Close on the heels of Intel’s earlier this month launch of an updated lineup of its mainstream and budget chips with new Core i5 and i3 offerings, chip market rival AMD has recently announced a low-power quad-core chip, the Phenom II X4 910e; over and above its new dual-core champ, the Phenom II X2 555 Black Edition.
Using only about half the power of higher-clocked CPUs, including the 125-watt version of the Phenom II X4 965, the newly-announced Phenom II X4 910e boasts a core clock speed of 2.6GHz, and has shown satisfactory performance in the lab tests.
In the synthetic PCMark Vantage test, the almost $169-priced Phenom II X4 910e scored 6,471; marginally beating the company’s high-end flagship Phenom II X4 965 which scored 6,409.
The Sony Vegas 8 MPEG-2 video-rendering test witnessed the Phenom II X4 910e turn in a decent score of 4 minutes and 5 seconds; slightly less than but the Core i5-661’s score of 4 minutes.
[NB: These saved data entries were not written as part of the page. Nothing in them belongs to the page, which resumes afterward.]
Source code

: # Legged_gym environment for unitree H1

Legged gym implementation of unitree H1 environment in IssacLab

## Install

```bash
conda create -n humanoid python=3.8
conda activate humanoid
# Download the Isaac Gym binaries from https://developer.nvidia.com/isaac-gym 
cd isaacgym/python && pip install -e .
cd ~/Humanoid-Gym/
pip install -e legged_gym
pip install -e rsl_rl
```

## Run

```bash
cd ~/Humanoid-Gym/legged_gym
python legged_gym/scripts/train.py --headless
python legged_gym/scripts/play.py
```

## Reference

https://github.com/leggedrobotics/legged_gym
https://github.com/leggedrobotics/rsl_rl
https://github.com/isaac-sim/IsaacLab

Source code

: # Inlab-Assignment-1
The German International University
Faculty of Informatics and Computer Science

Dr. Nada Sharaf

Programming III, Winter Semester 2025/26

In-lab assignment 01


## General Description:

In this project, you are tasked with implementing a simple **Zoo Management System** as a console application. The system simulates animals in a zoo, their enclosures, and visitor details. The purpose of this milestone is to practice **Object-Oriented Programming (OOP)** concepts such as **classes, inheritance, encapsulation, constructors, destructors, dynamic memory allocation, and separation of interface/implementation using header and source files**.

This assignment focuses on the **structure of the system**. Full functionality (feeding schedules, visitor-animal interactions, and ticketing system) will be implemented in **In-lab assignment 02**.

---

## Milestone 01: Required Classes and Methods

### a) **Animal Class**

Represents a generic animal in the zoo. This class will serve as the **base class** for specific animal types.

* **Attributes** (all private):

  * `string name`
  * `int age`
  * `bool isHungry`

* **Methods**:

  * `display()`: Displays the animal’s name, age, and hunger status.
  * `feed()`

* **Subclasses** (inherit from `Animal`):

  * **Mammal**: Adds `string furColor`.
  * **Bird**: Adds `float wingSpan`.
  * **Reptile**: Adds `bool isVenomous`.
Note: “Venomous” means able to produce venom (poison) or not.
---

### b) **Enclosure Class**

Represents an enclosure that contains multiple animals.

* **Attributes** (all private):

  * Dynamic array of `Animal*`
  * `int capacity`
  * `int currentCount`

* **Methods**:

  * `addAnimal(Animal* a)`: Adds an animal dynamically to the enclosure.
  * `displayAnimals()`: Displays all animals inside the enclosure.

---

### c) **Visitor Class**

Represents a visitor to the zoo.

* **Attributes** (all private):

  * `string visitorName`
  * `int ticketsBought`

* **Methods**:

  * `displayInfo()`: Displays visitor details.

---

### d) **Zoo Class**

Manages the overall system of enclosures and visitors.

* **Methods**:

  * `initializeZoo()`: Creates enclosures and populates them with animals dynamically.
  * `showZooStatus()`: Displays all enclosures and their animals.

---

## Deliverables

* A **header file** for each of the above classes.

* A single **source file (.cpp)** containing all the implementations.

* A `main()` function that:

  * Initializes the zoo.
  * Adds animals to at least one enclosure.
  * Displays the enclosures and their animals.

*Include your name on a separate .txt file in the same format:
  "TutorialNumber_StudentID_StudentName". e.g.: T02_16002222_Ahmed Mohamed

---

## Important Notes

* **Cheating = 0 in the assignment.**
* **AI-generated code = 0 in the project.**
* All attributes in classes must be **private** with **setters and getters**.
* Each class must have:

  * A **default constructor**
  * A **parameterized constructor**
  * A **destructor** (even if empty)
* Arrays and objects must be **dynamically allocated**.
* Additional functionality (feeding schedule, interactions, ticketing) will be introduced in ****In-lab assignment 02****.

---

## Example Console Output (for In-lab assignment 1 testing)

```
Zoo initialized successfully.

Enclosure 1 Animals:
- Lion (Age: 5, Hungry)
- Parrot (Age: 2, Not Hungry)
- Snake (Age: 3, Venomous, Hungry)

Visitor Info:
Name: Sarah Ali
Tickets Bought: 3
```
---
Furthermore, the Windows Media Encoder 9 test had the Phenom II X4 910e score 3 minutes 31 seconds, as against the 3 minutes and 3 seconds score of the Core i5-661.
Meanwhile, AMD, which is also launching five new middle and lower range desktop CPUs of its own, is renaming the quad-core Athlon II X4 620 as the Athlon II X4 630, to accommodate the new CPUs.